Our malicious user detection method is based on the vector space distance of the nodes. Based on the clustering results, the main steps are as follows:

  • Given the known malicious users a1 and a2 and their cluster T.

  • Mark the two nodes as malicious nodes, and then calculate the distance of all the nodes in the cluster T from a1 and a2 respectively.

  • Select the n points closest to a1 to form N1 and the n points closest to a2 to form N2. The intersection of the two sets is taken, and the nodes in the intersection are marked as potentially malicious users.

  • Find out all the marked potentially malicious users to form set A. Then do the same for every two node in A.

  • The method will iterate t times to mark possible malicious users in the cluster.

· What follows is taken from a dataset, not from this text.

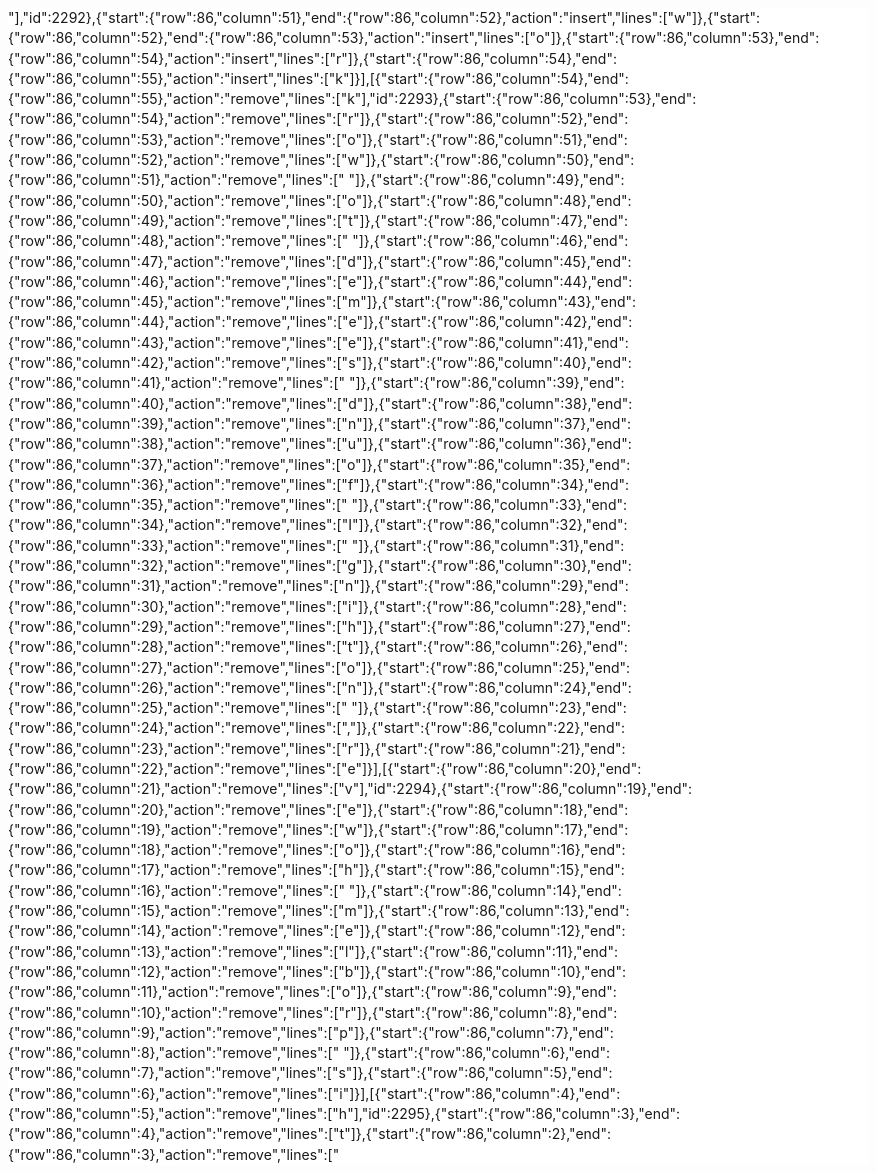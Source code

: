 "],"id":2292},{"start":{"row":86,"column":51},"end":{"row":86,"column":52},"action":"insert","lines":["w"]},{"start":{"row":86,"column":52},"end":{"row":86,"column":53},"action":"insert","lines":["o"]},{"start":{"row":86,"column":53},"end":{"row":86,"column":54},"action":"insert","lines":["r"]},{"start":{"row":86,"column":54},"end":{"row":86,"column":55},"action":"insert","lines":["k"]}],[{"start":{"row":86,"column":54},"end":{"row":86,"column":55},"action":"remove","lines":["k"],"id":2293},{"start":{"row":86,"column":53},"end":{"row":86,"column":54},"action":"remove","lines":["r"]},{"start":{"row":86,"column":52},"end":{"row":86,"column":53},"action":"remove","lines":["o"]},{"start":{"row":86,"column":51},"end":{"row":86,"column":52},"action":"remove","lines":["w"]},{"start":{"row":86,"column":50},"end":{"row":86,"column":51},"action":"remove","lines":[" "]},{"start":{"row":86,"column":49},"end":{"row":86,"column":50},"action":"remove","lines":["o"]},{"start":{"row":86,"column":48},"end":{"row":86,"column":49},"action":"remove","lines":["t"]},{"start":{"row":86,"column":47},"end":{"row":86,"column":48},"action":"remove","lines":[" "]},{"start":{"row":86,"column":46},"end":{"row":86,"column":47},"action":"remove","lines":["d"]},{"start":{"row":86,"column":45},"end":{"row":86,"column":46},"action":"remove","lines":["e"]},{"start":{"row":86,"column":44},"end":{"row":86,"column":45},"action":"remove","lines":["m"]},{"start":{"row":86,"column":43},"end":{"row":86,"column":44},"action":"remove","lines":["e"]},{"start":{"row":86,"column":42},"end":{"row":86,"column":43},"action":"remove","lines":["e"]},{"start":{"row":86,"column":41},"end":{"row":86,"column":42},"action":"remove","lines":["s"]},{"start":{"row":86,"column":40},"end":{"row":86,"column":41},"action":"remove","lines":[" "]},{"start":{"row":86,"column":39},"end":{"row":86,"column":40},"action":"remove","lines":["d"]},{"start":{"row":86,"column":38},"end":{"row":86,"column":39},"action":"remove","lines":["n"]},{"start":{"row":86,"column":37},"end":{"row":86,"column":38},"action":"remove","lines":["u"]},{"start":{"row":86,"column":36},"end":{"row":86,"column":37},"action":"remove","lines":["o"]},{"start":{"row":86,"column":35},"end":{"row":86,"column":36},"action":"remove","lines":["f"]},{"start":{"row":86,"column":34},"end":{"row":86,"column":35},"action":"remove","lines":[" "]},{"start":{"row":86,"column":33},"end":{"row":86,"column":34},"action":"remove","lines":["I"]},{"start":{"row":86,"column":32},"end":{"row":86,"column":33},"action":"remove","lines":[" "]},{"start":{"row":86,"column":31},"end":{"row":86,"column":32},"action":"remove","lines":["g"]},{"start":{"row":86,"column":30},"end":{"row":86,"column":31},"action":"remove","lines":["n"]},{"start":{"row":86,"column":29},"end":{"row":86,"column":30},"action":"remove","lines":["i"]},{"start":{"row":86,"column":28},"end":{"row":86,"column":29},"action":"remove","lines":["h"]},{"start":{"row":86,"column":27},"end":{"row":86,"column":28},"action":"remove","lines":["t"]},{"start":{"row":86,"column":26},"end":{"row":86,"column":27},"action":"remove","lines":["o"]},{"start":{"row":86,"column":25},"end":{"row":86,"column":26},"action":"remove","lines":["n"]},{"start":{"row":86,"column":24},"end":{"row":86,"column":25},"action":"remove","lines":[" "]},{"start":{"row":86,"column":23},"end":{"row":86,"column":24},"action":"remove","lines":[","]},{"start":{"row":86,"column":22},"end":{"row":86,"column":23},"action":"remove","lines":["r"]},{"start":{"row":86,"column":21},"end":{"row":86,"column":22},"action":"remove","lines":["e"]}],[{"start":{"row":86,"column":20},"end":{"row":86,"column":21},"action":"remove","lines":["v"],"id":2294},{"start":{"row":86,"column":19},"end":{"row":86,"column":20},"action":"remove","lines":["e"]},{"start":{"row":86,"column":18},"end":{"row":86,"column":19},"action":"remove","lines":["w"]},{"start":{"row":86,"column":17},"end":{"row":86,"column":18},"action":"remove","lines":["o"]},{"start":{"row":86,"column":16},"end":{"row":86,"column":17},"action":"remove","lines":["h"]},{"start":{"row":86,"column":15},"end":{"row":86,"column":16},"action":"remove","lines":[" "]},{"start":{"row":86,"column":14},"end":{"row":86,"column":15},"action":"remove","lines":["m"]},{"start":{"row":86,"column":13},"end":{"row":86,"column":14},"action":"remove","lines":["e"]},{"start":{"row":86,"column":12},"end":{"row":86,"column":13},"action":"remove","lines":["l"]},{"start":{"row":86,"column":11},"end":{"row":86,"column":12},"action":"remove","lines":["b"]},{"start":{"row":86,"column":10},"end":{"row":86,"column":11},"action":"remove","lines":["o"]},{"start":{"row":86,"column":9},"end":{"row":86,"column":10},"action":"remove","lines":["r"]},{"start":{"row":86,"column":8},"end":{"row":86,"column":9},"action":"remove","lines":["p"]},{"start":{"row":86,"column":7},"end":{"row":86,"column":8},"action":"remove","lines":[" "]},{"start":{"row":86,"column":6},"end":{"row":86,"column":7},"action":"remove","lines":["s"]},{"start":{"row":86,"column":5},"end":{"row":86,"column":6},"action":"remove","lines":["i"]}],[{"start":{"row":86,"column":4},"end":{"row":86,"column":5},"action":"remove","lines":["h"],"id":2295},{"start":{"row":86,"column":3},"end":{"row":86,"column":4},"action":"remove","lines":["t"]},{"start":{"row":86,"column":2},"end":{"row":86,"column":3},"action":"remove","lines":["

In the actual analysis, we mark the two known nodes 3988d7 and 29dfaa in cluster 17 as malicious user nodes. At the same time, set n to 200 and iterate the entire detection strategy twice. By analysis of the nodes included in the obtained potentially malicious users set A, we find a node 40525a has similar malicious user behavior.

Fig. 8.
figure 8

Suspected malicious behavior

Part of the transactions of the external owned account 40525a is shown in Fig. 8. We look up all the transactions made by the node account 40525a in Ethereum and find that the node currently creates 2,504 smart contracts. We detected the smart contract created by the account and found that the smart contract code created by it is same. It proves that the node is not a developer of smart contracts but a malicious user node like the previous two external owned account nodes who consumes Ethereum’s storage space by creating a large number of identical and unattended smart contract. Since the frequency and number of smart contracts created by this node is not as obvious as the previous two smart contracts, the node has not been identified as an attacker by the Ethereum Community Forum or other papers about Ethereum. But according to our analysis, this node has a great possibility of being a malicious user.

In this way, we can quickly find potential attackers without having to check the accounts in the entire Ethereum.

5 Related Work

In recent years, there are some studies in Ethereum Analysis. Researchers have adopted different methods such as graph analysis and complex networks modeling framework.

Chen et al. conducted the first systematic study on Ethereum [4]. They applied graph analysis to characterize the three main activities on Ethereum, Ether transaction, smart contract creation and smart contracts invocation. They devised a new way to collect the transaction data and construct three graph from the data to make analysis. In their next work, they designed a systematic data exploration framework with high-fidelity for Ethereum [17].

Ferretti et al. employed the modeling techniques of the complex network in Ethereum analysis [18]. They represented the flow of transactions happened in the blockchain as a network, where nodes are the Ethereum accounts. It has been observed that the wider the network, the greater the likelihood of a hub in the network, which means that some nodes in the blockchain are more mobile. It also can be seen how the use of blockchains changes over time.

6 Conclusion

In this paper, we analyze the behavior of users in Ethereum by using the method of node embedding and node clustering. We filter out the transactions and addresses of accounts related to the three transaction types from Ethereum blocks. Then we construct the Ethereum network to learn the eigenvectors of the account nodes based on the filtered data. And we cluster the eigenvectors of the account nodes in Ethereum. The clustering result is analyzed and draw some new opinions. At the same time, it also proves the clusterability of account nodes in Ethereum. We propose a malicious user detection method based on clustering results and the nodes with known identities. In the future work, we will continue the research and detect potential malicious users through our method and verify them.